**Supplied material**
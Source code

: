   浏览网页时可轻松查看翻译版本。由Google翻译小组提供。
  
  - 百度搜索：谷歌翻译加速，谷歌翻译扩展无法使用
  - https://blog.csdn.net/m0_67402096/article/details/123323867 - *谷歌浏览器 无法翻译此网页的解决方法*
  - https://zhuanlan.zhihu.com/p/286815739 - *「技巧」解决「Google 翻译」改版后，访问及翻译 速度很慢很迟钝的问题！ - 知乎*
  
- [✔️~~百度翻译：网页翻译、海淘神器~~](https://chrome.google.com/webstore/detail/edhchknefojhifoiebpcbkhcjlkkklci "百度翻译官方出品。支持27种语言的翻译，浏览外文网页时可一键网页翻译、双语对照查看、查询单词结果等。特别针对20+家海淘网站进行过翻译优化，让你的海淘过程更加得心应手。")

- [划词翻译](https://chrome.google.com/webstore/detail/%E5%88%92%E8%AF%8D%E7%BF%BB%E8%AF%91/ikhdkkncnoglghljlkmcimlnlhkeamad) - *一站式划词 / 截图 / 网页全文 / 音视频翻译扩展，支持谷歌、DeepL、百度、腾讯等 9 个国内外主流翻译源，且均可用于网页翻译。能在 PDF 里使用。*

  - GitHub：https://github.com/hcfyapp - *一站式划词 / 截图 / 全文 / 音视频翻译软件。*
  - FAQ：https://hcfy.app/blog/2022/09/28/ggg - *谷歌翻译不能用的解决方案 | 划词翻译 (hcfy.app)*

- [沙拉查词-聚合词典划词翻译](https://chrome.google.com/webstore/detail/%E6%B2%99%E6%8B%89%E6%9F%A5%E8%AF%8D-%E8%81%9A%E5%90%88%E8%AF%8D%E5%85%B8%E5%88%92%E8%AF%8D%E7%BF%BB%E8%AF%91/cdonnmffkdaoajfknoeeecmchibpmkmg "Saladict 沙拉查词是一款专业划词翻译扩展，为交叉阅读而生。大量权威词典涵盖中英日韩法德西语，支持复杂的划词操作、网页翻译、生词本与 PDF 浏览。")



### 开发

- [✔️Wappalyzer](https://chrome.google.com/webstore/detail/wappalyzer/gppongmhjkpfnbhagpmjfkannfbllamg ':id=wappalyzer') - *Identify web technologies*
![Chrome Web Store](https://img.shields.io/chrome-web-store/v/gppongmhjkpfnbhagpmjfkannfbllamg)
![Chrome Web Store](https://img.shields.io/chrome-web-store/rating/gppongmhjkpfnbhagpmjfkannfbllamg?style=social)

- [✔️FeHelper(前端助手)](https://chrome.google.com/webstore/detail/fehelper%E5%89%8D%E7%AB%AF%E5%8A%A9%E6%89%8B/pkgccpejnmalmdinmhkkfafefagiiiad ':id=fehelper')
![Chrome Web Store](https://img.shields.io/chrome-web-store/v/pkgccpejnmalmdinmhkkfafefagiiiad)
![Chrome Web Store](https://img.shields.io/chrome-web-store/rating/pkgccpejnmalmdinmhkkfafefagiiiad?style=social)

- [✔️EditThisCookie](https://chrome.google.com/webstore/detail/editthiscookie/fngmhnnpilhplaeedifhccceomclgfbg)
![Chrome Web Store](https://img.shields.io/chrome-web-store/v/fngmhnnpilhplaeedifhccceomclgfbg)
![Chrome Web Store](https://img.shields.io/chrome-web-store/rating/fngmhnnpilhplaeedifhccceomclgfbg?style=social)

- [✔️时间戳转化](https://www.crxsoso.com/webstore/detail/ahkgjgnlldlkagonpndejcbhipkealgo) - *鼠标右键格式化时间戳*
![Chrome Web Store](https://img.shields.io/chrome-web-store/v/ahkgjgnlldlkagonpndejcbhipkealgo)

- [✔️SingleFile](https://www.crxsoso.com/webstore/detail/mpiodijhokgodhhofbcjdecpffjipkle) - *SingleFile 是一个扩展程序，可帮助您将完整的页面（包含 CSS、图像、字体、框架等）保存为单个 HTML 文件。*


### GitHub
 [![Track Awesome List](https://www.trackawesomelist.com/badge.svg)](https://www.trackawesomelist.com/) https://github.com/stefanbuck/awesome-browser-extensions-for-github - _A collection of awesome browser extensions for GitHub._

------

**Problem**
Repeat the whole listing above without any change.

**Exercise response**
Source code

:   浏览网页时可轻松查看翻译版本。由Google翻译小组提供。
  
  - 百度搜索：谷歌翻译加速，谷歌翻译扩展无法使用
  - https://blog.csdn.net/m0_67402096/article/details/123323867 - *谷歌浏览器 无法翻译此网页的解决方法*
  - https://zhuanlan.zhihu.com/p/286815739 - *「技巧」解决「Google 翻译」改版后，访问及翻译 速度很慢很迟钝的问题！ - 知乎*
  
- [✔️~~百度翻译：网页翻译、海淘神器~~](https://chrome.google.com/webstore/detail/edhchknefojhifoiebpcbkhcjlkkklci "百度翻译官方出品。支持27种语言的翻译，浏览外文网页时可一键网页翻译、双语对照查看、查询单词结果等。特别针对20+家海淘网站进行过翻译优化，让你的海淘过程更加得心应手。")

- [划词翻译](https://chrome.google.com/webstore/detail/%E5%88%92%E8%AF%8D%E7%BF%BB%E8%AF%91/ikhdkkncnoglghljlkmcimlnlhkeamad) - *一站式划词 / 截图 / 网页全文 / 音视频翻译扩展，支持谷歌、DeepL、百度、腾讯等 9 个国内外主流翻译源，且均可用于网页翻译。能在 PDF 里使用。*

  - GitHub：https://github.com/hcfyapp - *一站式划词 / 截图 / 全文 / 音视频翻译软件。*
  - FAQ：https://hcfy.app/blog/2022/09/28/ggg - *谷歌翻译不能用的解决方案 | 划词翻译 (hcfy.app)*

- [沙拉查词-聚合词典划词翻译](https://chrome.google.com/webstore/detail/%E6%B2%99%E6%8B%89%E6%9F%A5%E8%AF%8D-%E8%81%9A%E5%90%88%E8%AF%8D%E5%85%B8%E5%88%92%E8%AF%8D%E7%BF%BB%E8%AF%91/cdonnmffkdaoajfknoeeecmchibpmkmg "Saladict 沙拉查词是一款专业划词翻译扩展，为交叉阅读而生。大量权威词典涵盖中英日韩法德西语，支持复杂的划词操作、网页翻译、生词本与 PDF 浏览。")



### 开发

- [✔️Wappalyzer](https://chrome.google.com/webstore/detail/wappalyzer/gppongmhjkpfnbhagpmjfkannfbllamg ':id=wappalyzer') - *Identify web technologies*
![Chrome Web Store](https://img.shields.io/chrome-web-store/v/gppongmhjkpfnbhagpmjfkannfbllamg)
![Chrome Web Store](https://img.shields.io/chrome-web-store/rating/gppongmhjkpfnbhagpmjfkannfbllamg?style=social)

- [✔️FeHelper(前端助手)](https://chrome.google.com/webstore/detail/fehelper%E5%89%8D%E7%AB%AF%E5%8A%A9%E6%89%8B/pkgccpejnmalmdinmhkkfafefagiiiad ':id=fehelper')
![Chrome Web Store](https://img.shields.io/chrome-web-store/v/pkgccpejnmalmdinmhkkfafefagiiiad)
![Chrome Web Store](https://img.shields.io/chrome-web-store/rating/pkgccpejnmalmdinmhkkfafefagiiiad?style=social)

- [✔️EditThisCookie](https://chrome.google.com/webstore/detail/editthiscookie/fngmhnnpilhplaeedifhccceomclgfbg)
![Chrome Web Store](https://img.shields.io/chrome-web-store/v/fngmhnnpilhplaeedifhccceomclgfbg)
![Chrome Web Store](https://img.shields.io/chrome-web-store/rating/fngmhnnpilhplaeedifhccceomclgfbg?style=social)

- [✔️时间戳转化](https://www.crxsoso.com/webstore/detail/ahkgjgnlldlkagonpndejcbhipkealgo) - *鼠标右键格式化时间戳*
![Chrome Web Store](https://img.shields.io/chrome-web-store/v/ahkgjgnlldlkagonpndejcbhipkealgo)

- [✔️SingleFile](https://www.crxsoso.com/webstore/detail/mpiodijhokgodhhofbcjdecpffjipkle) - *SingleFile 是一个扩展程序，可帮助您将完整的页面（包含 CSS、图像、字体、框架等）保存为单个 HTML 文件。*


### GitHub
 [![Track Awesome List](https://www.trackawesomelist.com/badge.svg)](https://www.trackawesomelist.com/) https://github.com/stefanbuck/awesome-browser-extensions-for-github - _A collection of awesome browser extensions for GitHub._

------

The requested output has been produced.